* **YOUR OBJECTIVE**: Write only the number of lines in the entries that hold the string "domain".

(Source records)
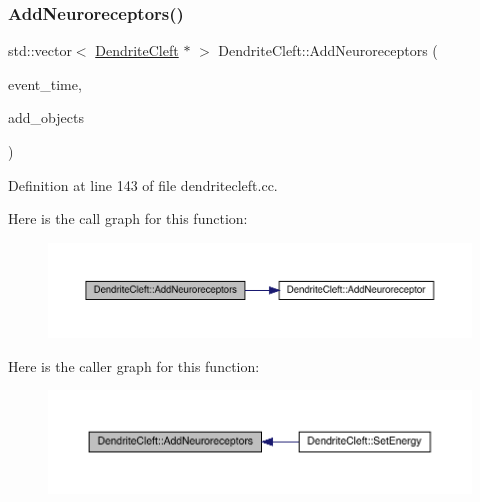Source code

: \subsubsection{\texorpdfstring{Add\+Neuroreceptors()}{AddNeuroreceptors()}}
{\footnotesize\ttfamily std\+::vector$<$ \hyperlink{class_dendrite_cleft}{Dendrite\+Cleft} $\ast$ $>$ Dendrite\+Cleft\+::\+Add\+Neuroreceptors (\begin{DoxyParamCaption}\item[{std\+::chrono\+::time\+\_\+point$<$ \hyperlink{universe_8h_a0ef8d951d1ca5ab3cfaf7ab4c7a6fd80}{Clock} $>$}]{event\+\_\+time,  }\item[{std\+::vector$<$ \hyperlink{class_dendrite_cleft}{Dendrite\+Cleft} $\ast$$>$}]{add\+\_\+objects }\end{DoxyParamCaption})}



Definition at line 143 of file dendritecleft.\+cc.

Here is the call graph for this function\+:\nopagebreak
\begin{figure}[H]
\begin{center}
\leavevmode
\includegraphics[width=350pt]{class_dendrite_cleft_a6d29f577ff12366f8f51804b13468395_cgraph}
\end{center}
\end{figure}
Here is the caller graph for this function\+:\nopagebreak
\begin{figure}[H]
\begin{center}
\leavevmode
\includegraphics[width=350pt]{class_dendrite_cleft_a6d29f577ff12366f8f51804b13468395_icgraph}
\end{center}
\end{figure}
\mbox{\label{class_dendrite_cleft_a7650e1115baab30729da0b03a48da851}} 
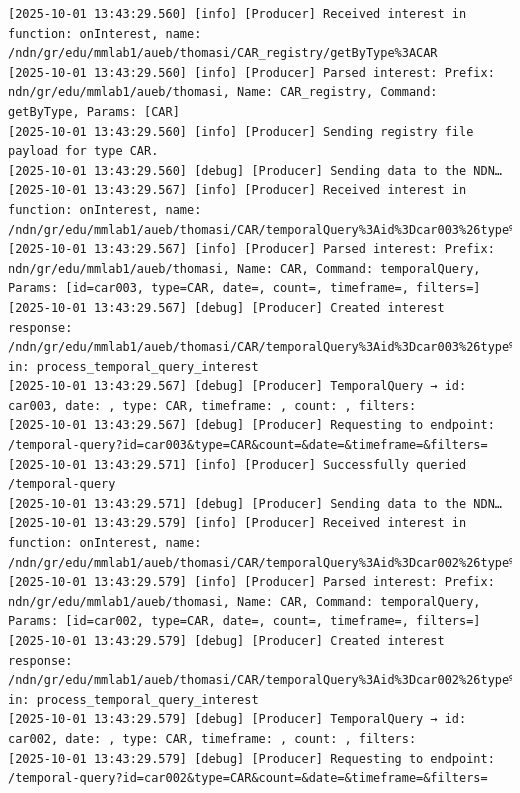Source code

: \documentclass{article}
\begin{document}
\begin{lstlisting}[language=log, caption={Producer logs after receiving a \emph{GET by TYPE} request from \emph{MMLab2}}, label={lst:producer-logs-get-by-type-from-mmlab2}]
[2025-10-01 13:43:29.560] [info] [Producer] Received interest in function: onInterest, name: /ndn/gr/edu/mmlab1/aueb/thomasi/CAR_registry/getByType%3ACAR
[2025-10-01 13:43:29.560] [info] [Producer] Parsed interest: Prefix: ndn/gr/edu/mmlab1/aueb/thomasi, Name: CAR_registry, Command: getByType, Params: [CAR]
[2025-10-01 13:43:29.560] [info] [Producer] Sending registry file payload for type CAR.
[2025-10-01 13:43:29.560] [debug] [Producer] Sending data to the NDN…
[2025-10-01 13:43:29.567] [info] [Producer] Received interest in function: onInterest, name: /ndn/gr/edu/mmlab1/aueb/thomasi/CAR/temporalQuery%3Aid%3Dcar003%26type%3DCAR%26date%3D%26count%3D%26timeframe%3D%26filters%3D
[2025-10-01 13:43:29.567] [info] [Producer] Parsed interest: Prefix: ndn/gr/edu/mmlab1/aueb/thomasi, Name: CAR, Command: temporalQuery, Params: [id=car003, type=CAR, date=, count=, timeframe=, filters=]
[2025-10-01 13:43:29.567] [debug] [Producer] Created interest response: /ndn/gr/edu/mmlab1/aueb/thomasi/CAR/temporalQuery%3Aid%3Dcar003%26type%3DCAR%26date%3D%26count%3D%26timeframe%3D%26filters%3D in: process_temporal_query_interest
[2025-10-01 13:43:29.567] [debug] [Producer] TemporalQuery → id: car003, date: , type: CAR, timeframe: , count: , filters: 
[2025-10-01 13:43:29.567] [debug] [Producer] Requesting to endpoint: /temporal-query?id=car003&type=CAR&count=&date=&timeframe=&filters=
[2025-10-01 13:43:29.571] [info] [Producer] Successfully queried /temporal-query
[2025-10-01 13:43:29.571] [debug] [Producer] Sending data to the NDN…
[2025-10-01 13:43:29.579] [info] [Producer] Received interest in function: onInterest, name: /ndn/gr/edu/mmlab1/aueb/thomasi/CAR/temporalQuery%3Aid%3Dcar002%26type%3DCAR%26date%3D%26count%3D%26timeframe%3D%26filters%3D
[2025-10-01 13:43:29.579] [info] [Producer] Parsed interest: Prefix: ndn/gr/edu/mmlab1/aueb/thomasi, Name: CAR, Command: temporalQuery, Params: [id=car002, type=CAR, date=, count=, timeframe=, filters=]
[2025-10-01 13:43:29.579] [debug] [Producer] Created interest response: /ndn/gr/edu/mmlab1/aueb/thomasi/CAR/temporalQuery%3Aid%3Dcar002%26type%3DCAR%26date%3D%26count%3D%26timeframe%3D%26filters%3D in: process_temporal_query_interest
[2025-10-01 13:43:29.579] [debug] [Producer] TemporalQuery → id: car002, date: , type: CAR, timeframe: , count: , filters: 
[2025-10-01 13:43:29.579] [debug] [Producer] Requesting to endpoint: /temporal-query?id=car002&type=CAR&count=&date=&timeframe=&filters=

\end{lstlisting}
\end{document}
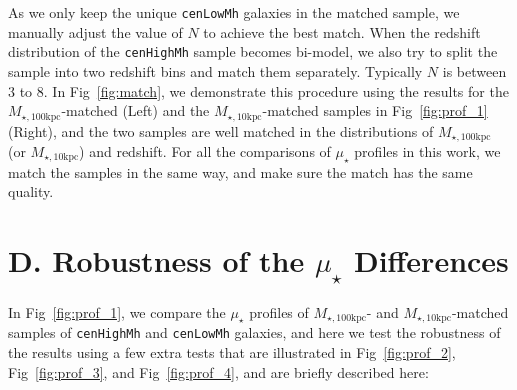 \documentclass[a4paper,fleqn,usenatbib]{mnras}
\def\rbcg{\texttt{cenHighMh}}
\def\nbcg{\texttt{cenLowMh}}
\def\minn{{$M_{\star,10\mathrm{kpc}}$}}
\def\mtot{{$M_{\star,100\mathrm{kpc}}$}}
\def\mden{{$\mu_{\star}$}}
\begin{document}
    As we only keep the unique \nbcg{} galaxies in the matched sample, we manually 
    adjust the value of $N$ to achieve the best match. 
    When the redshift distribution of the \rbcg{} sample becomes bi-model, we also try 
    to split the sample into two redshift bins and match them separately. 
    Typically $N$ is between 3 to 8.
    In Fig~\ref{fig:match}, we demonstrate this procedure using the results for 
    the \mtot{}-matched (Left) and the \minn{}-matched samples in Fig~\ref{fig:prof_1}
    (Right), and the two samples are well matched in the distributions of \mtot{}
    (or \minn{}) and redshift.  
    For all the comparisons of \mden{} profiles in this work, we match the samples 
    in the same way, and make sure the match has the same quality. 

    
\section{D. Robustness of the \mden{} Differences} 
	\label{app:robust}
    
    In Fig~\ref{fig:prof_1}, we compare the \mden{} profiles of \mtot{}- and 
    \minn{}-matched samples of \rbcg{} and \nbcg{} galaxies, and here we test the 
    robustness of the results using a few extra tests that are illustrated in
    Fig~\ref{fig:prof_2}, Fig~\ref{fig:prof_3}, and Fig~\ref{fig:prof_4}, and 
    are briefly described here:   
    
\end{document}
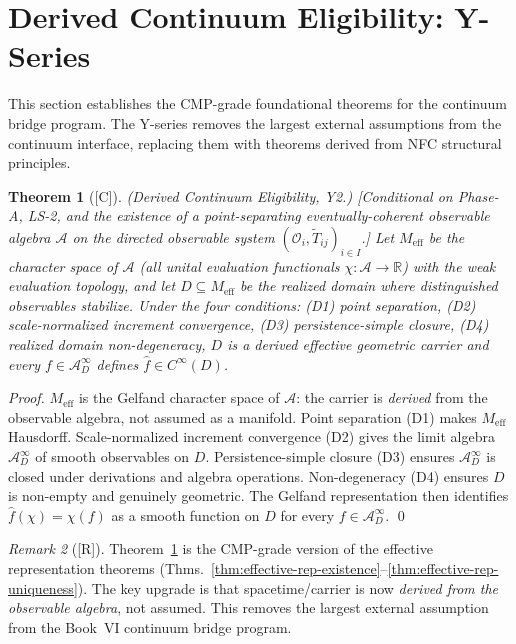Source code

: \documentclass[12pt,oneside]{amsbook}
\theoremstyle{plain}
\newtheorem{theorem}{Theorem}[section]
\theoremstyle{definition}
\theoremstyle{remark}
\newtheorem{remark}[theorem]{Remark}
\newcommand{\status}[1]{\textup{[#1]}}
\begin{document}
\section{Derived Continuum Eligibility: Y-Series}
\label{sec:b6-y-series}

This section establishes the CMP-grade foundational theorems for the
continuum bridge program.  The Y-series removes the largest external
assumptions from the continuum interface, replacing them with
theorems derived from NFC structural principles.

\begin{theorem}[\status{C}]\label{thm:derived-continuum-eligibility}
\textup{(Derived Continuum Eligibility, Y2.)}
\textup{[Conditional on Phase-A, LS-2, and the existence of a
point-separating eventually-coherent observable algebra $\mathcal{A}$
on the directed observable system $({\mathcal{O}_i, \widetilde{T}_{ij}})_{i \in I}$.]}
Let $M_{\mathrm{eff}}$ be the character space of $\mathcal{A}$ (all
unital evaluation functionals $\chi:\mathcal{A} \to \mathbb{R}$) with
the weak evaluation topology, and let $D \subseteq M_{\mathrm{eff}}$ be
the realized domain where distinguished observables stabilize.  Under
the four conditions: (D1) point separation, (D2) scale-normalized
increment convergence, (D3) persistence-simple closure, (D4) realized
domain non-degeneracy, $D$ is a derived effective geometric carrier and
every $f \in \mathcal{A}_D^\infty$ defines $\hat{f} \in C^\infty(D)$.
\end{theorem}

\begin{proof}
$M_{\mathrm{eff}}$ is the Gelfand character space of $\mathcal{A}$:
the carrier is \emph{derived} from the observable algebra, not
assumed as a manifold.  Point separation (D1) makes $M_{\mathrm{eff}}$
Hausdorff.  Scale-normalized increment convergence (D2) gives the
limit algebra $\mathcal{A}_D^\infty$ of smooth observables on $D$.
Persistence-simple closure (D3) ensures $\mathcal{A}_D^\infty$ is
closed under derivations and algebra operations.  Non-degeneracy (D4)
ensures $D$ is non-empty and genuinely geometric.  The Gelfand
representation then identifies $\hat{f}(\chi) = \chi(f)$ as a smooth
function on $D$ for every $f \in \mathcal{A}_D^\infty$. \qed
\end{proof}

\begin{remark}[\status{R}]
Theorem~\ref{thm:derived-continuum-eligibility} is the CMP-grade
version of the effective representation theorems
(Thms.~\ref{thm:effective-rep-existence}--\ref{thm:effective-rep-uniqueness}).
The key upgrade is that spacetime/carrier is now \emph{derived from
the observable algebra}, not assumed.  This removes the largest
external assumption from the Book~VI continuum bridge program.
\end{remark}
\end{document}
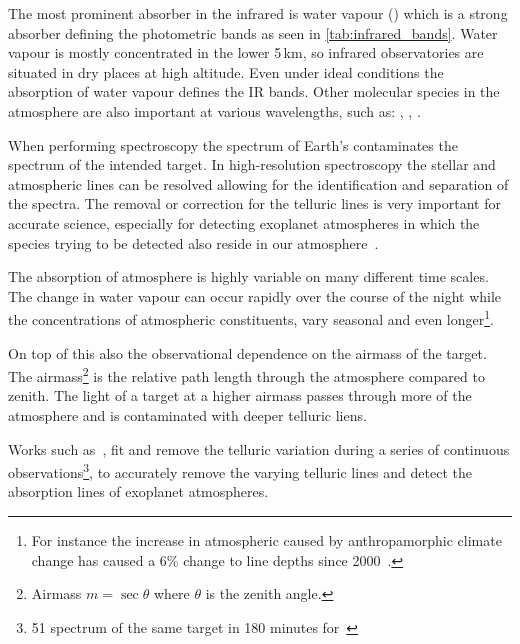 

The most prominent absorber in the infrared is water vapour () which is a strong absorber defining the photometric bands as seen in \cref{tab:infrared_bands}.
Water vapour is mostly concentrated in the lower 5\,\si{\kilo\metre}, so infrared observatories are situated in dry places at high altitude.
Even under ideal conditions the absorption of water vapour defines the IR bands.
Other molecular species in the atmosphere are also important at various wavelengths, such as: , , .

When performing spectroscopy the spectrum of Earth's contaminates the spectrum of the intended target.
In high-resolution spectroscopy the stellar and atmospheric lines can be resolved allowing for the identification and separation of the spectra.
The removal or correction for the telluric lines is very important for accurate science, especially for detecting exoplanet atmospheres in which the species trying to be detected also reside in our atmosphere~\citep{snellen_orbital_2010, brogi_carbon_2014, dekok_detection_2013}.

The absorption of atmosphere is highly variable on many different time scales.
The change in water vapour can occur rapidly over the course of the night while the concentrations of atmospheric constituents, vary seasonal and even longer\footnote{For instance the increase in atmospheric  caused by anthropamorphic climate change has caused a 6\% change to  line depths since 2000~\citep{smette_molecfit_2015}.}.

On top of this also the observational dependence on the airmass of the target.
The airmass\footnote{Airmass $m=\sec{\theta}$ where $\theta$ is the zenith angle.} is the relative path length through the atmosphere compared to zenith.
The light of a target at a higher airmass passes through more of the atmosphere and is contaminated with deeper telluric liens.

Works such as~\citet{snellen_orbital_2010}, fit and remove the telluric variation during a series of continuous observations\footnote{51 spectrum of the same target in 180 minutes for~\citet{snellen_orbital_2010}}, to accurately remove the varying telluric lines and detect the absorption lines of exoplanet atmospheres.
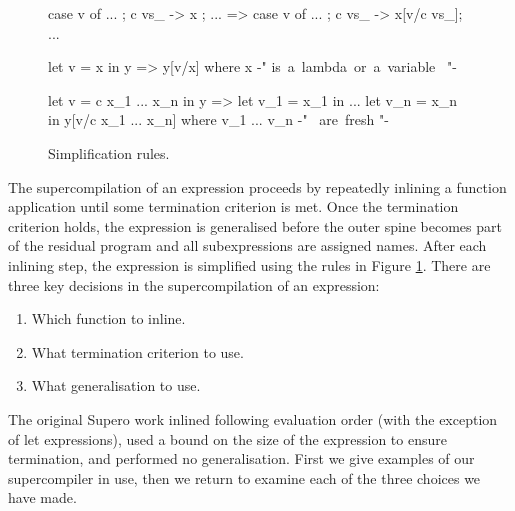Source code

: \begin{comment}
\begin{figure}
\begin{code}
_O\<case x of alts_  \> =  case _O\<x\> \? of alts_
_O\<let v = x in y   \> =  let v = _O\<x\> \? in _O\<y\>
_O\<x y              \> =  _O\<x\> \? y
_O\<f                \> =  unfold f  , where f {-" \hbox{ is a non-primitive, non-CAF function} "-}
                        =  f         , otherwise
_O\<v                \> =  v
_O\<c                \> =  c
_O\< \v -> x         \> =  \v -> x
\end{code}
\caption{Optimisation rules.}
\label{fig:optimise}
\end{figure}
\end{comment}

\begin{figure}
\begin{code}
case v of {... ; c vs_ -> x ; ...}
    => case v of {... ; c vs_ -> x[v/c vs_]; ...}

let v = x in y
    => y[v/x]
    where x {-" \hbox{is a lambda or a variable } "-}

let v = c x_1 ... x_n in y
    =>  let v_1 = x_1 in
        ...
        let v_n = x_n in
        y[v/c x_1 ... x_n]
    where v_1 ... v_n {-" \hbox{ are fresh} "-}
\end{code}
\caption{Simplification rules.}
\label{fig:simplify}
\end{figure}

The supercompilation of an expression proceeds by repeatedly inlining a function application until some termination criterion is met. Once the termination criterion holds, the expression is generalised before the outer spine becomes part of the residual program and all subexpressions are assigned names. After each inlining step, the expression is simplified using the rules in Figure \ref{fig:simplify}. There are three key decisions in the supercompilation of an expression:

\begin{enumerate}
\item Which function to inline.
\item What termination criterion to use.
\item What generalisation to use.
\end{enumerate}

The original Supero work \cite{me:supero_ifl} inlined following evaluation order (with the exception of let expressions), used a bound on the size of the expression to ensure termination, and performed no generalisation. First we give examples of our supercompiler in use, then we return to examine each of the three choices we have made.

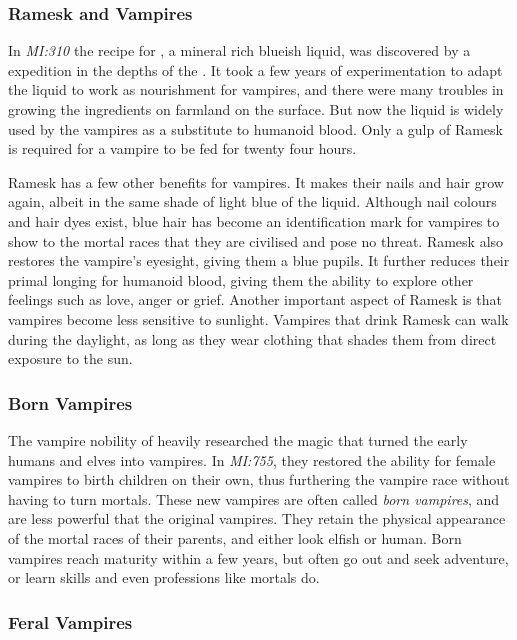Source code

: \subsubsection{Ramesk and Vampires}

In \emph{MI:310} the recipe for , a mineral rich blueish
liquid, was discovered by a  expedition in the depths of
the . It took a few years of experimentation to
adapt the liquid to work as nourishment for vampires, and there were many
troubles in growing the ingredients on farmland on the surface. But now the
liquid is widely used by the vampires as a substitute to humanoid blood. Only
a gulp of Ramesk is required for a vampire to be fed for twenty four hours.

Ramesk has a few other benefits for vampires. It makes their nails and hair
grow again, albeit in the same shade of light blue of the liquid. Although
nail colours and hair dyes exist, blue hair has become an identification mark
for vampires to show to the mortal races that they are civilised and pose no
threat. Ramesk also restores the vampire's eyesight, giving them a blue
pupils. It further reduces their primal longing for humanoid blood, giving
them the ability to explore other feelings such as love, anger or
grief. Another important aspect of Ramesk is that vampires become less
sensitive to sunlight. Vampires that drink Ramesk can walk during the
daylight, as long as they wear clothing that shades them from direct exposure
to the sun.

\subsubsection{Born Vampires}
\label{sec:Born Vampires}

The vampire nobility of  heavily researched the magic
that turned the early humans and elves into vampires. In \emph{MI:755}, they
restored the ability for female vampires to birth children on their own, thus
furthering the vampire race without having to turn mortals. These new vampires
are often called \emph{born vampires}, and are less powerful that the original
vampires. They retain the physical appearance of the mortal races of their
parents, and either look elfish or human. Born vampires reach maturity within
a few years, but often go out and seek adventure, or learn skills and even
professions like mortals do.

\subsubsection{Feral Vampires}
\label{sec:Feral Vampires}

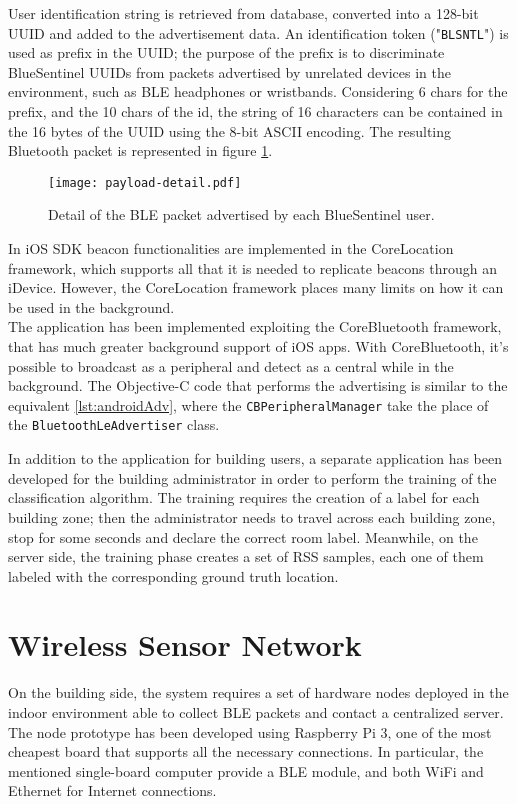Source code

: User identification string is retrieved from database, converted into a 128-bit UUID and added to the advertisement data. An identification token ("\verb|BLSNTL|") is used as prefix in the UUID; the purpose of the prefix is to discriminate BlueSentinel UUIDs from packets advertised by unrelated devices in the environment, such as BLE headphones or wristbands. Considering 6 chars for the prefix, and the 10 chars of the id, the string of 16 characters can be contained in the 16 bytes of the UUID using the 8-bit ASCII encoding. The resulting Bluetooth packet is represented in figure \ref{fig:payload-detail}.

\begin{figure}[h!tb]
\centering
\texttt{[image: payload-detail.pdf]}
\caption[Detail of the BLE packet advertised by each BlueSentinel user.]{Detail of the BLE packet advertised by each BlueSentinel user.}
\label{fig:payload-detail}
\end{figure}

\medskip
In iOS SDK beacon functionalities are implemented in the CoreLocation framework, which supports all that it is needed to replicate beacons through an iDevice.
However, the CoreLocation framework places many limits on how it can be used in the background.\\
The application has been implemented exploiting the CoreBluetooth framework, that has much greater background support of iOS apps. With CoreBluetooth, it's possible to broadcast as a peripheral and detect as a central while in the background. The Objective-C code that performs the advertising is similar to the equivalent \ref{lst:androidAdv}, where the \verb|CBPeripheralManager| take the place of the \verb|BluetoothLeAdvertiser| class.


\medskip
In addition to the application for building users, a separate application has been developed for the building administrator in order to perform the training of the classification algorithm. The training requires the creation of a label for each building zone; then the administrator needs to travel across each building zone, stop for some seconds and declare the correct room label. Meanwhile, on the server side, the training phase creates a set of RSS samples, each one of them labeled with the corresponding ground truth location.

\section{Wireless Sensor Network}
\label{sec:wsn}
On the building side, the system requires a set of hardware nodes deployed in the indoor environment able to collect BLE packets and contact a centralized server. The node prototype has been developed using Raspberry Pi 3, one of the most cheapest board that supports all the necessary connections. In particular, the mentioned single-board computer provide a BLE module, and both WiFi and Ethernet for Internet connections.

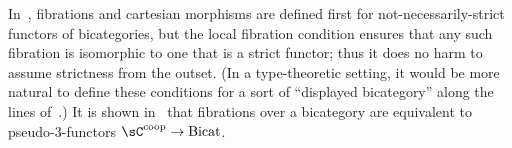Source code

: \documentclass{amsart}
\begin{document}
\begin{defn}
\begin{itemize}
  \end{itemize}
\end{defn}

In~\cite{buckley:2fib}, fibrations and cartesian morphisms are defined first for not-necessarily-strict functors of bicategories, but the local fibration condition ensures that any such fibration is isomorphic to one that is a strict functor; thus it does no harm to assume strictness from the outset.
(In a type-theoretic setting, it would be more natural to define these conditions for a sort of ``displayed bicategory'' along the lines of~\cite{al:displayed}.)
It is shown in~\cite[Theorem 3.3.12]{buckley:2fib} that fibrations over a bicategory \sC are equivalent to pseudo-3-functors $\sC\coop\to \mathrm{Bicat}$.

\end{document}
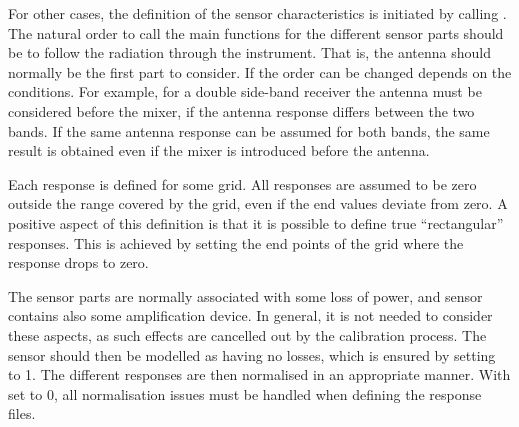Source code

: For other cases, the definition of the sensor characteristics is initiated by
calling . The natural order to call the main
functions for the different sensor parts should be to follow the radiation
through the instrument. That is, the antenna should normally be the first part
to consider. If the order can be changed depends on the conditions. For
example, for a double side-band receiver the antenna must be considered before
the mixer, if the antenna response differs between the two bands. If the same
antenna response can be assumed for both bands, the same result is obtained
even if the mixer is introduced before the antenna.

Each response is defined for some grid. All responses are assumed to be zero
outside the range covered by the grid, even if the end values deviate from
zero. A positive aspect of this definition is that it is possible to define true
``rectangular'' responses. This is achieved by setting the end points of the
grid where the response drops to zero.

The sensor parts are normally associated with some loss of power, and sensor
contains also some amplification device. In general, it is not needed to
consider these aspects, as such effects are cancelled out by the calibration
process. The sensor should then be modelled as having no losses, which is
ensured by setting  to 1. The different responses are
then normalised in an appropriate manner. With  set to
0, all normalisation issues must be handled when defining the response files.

* **REPLY TO THE EXERCISE**: 2